**What you should do**
Your response should consist of the lines below, printed exactly.

Recorded data below:

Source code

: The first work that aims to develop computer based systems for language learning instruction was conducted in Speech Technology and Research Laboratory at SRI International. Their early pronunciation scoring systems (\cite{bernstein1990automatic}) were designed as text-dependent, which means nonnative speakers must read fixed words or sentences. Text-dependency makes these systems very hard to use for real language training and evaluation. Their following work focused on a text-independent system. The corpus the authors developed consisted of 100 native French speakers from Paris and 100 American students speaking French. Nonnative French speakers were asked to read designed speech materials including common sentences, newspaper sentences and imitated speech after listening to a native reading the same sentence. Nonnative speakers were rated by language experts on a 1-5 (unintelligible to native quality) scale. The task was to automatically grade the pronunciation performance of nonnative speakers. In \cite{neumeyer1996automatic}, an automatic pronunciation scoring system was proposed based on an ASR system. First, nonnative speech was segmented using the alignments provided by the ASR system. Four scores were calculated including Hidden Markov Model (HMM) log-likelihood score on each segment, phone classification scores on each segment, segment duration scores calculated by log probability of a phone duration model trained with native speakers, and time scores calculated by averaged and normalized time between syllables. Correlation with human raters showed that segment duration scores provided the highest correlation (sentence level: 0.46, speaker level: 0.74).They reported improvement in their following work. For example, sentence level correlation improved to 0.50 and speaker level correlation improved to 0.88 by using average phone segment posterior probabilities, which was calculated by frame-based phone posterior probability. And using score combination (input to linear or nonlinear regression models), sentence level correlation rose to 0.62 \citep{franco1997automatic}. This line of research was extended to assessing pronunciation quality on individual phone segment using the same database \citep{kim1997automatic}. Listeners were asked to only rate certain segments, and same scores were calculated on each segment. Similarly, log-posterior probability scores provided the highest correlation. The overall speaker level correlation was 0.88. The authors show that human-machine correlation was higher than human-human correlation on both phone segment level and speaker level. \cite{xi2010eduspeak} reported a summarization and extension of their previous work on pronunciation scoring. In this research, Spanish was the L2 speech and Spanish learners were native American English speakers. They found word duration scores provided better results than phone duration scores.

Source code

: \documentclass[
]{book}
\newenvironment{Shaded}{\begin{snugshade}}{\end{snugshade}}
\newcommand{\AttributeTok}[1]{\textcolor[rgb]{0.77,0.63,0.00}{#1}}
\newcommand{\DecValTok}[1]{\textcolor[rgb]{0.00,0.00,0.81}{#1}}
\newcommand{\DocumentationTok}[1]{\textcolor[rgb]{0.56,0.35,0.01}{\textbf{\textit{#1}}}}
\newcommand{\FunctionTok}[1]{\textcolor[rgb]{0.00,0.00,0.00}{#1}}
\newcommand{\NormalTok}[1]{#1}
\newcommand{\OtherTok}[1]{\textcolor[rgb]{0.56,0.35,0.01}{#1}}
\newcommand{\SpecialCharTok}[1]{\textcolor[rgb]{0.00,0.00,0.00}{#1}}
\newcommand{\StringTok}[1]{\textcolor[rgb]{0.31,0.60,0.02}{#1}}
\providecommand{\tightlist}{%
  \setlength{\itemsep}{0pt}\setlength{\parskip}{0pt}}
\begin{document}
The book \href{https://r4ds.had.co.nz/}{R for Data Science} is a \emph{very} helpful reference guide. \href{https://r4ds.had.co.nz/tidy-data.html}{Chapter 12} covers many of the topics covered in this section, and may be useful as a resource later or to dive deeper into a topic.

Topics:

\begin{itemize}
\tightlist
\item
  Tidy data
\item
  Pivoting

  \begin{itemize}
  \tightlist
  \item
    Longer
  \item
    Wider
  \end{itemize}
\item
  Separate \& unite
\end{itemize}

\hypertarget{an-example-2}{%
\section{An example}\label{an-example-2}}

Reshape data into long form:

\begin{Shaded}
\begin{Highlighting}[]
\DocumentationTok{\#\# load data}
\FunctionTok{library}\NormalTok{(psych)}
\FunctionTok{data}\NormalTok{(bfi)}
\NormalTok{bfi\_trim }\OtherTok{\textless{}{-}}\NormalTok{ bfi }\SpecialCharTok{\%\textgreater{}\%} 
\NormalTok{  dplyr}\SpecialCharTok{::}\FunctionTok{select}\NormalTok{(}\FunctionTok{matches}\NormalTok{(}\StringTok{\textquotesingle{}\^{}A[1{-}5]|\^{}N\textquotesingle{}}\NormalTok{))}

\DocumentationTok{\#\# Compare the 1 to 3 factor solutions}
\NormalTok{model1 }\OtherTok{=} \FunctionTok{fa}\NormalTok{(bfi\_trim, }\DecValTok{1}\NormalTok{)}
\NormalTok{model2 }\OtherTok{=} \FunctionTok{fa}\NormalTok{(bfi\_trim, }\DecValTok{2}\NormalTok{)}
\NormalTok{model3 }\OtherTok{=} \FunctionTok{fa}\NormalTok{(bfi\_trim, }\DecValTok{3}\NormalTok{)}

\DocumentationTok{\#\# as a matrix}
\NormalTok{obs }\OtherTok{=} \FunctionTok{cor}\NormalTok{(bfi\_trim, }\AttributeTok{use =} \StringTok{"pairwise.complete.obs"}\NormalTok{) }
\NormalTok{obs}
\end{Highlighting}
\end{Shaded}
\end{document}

End of Recorded data.

**Task solution**
Source code

: The first work that aims to develop computer based systems for language learning instruction was conducted in Speech Technology and Research Laboratory at SRI International. Their early pronunciation scoring systems (\cite{bernstein1990automatic}) were designed as text-dependent, which means nonnative speakers must read fixed words or sentences. Text-dependency makes these systems very hard to use for real language training and evaluation. Their following work focused on a text-independent system. The corpus the authors developed consisted of 100 native French speakers from Paris and 100 American students speaking French. Nonnative French speakers were asked to read designed speech materials including common sentences, newspaper sentences and imitated speech after listening to a native reading the same sentence. Nonnative speakers were rated by language experts on a 1-5 (unintelligible to native quality) scale. The task was to automatically grade the pronunciation performance of nonnative speakers. In \cite{neumeyer1996automatic}, an automatic pronunciation scoring system was proposed based on an ASR system. First, nonnative speech was segmented using the alignments provided by the ASR system. Four scores were calculated including Hidden Markov Model (HMM) log-likelihood score on each segment, phone classification scores on each segment, segment duration scores calculated by log probability of a phone duration model trained with native speakers, and time scores calculated by averaged and normalized time between syllables. Correlation with human raters showed that segment duration scores provided the highest correlation (sentence level: 0.46, speaker level: 0.74).They reported improvement in their following work. For example, sentence level correlation improved to 0.50 and speaker level correlation improved to 0.88 by using average phone segment posterior probabilities, which was calculated by frame-based phone posterior probability. And using score combination (input to linear or nonlinear regression models), sentence level correlation rose to 0.62 \citep{franco1997automatic}. This line of research was extended to assessing pronunciation quality on individual phone segment using the same database \citep{kim1997automatic}. Listeners were asked to only rate certain segments, and same scores were calculated on each segment. Similarly, log-posterior probability scores provided the highest correlation. The overall speaker level correlation was 0.88. The authors show that human-machine correlation was higher than human-human correlation on both phone segment level and speaker level. \cite{xi2010eduspeak} reported a summarization and extension of their previous work on pronunciation scoring. In this research, Spanish was the L2 speech and Spanish learners were native American English speakers. They found word duration scores provided better results than phone duration scores.

Source code

: \documentclass[
]{book}
\newenvironment{Shaded}{\begin{snugshade}}{\end{snugshade}}
\newcommand{\AttributeTok}[1]{\textcolor[rgb]{0.77,0.63,0.00}{#1}}
\newcommand{\DecValTok}[1]{\textcolor[rgb]{0.00,0.00,0.81}{#1}}
\newcommand{\DocumentationTok}[1]{\textcolor[rgb]{0.56,0.35,0.01}{\textbf{\textit{#1}}}}
\newcommand{\FunctionTok}[1]{\textcolor[rgb]{0.00,0.00,0.00}{#1}}
\newcommand{\NormalTok}[1]{#1}
\newcommand{\OtherTok}[1]{\textcolor[rgb]{0.56,0.35,0.01}{#1}}
\newcommand{\SpecialCharTok}[1]{\textcolor[rgb]{0.00,0.00,0.00}{#1}}
\newcommand{\StringTok}[1]{\textcolor[rgb]{0.31,0.60,0.02}{#1}}
\providecommand{\tightlist}{%
  \setlength{\itemsep}{0pt}\setlength{\parskip}{0pt}}
\begin{document}
The book \href{https://r4ds.had.co.nz/}{R for Data Science} is a \emph{very} helpful reference guide. \href{https://r4ds.had.co.nz/tidy-data.html}{Chapter 12} covers many of the topics covered in this section, and may be useful as a resource later or to dive deeper into a topic.

Topics:

\begin{itemize}
\tightlist
\item
  Tidy data
\item
  Pivoting

  \begin{itemize}
  \tightlist
  \item
    Longer
  \item
    Wider
  \end{itemize}
\item
  Separate \& unite
\end{itemize}

\hypertarget{an-example-2}{%
\section{An example}\label{an-example-2}}

Reshape data into long form:

\begin{Shaded}
\begin{Highlighting}[]
\DocumentationTok{\#\# load data}
\FunctionTok{library}\NormalTok{(psych)}
\FunctionTok{data}\NormalTok{(bfi)}
\NormalTok{bfi\_trim }\OtherTok{\textless{}{-}}\NormalTok{ bfi }\SpecialCharTok{\%\textgreater{}\%} 
\NormalTok{  dplyr}\SpecialCharTok{::}\FunctionTok{select}\NormalTok{(}\FunctionTok{matches}\NormalTok{(}\StringTok{\textquotesingle{}\^{}A[1{-}5]|\^{}N\textquotesingle{}}\NormalTok{))}

\DocumentationTok{\#\# Compare the 1 to 3 factor solutions}
\NormalTok{model1 }\OtherTok{=} \FunctionTok{fa}\NormalTok{(bfi\_trim, }\DecValTok{1}\NormalTok{)}
\NormalTok{model2 }\OtherTok{=} \FunctionTok{fa}\NormalTok{(bfi\_trim, }\DecValTok{2}\NormalTok{)}
\NormalTok{model3 }\OtherTok{=} \FunctionTok{fa}\NormalTok{(bfi\_trim, }\DecValTok{3}\NormalTok{)}

\DocumentationTok{\#\# as a matrix}
\NormalTok{obs }\OtherTok{=} \FunctionTok{cor}\NormalTok{(bfi\_trim, }\AttributeTok{use =} \StringTok{"pairwise.complete.obs"}\NormalTok{) }
\NormalTok{obs}
\end{Highlighting}
\end{Shaded}
\end{document}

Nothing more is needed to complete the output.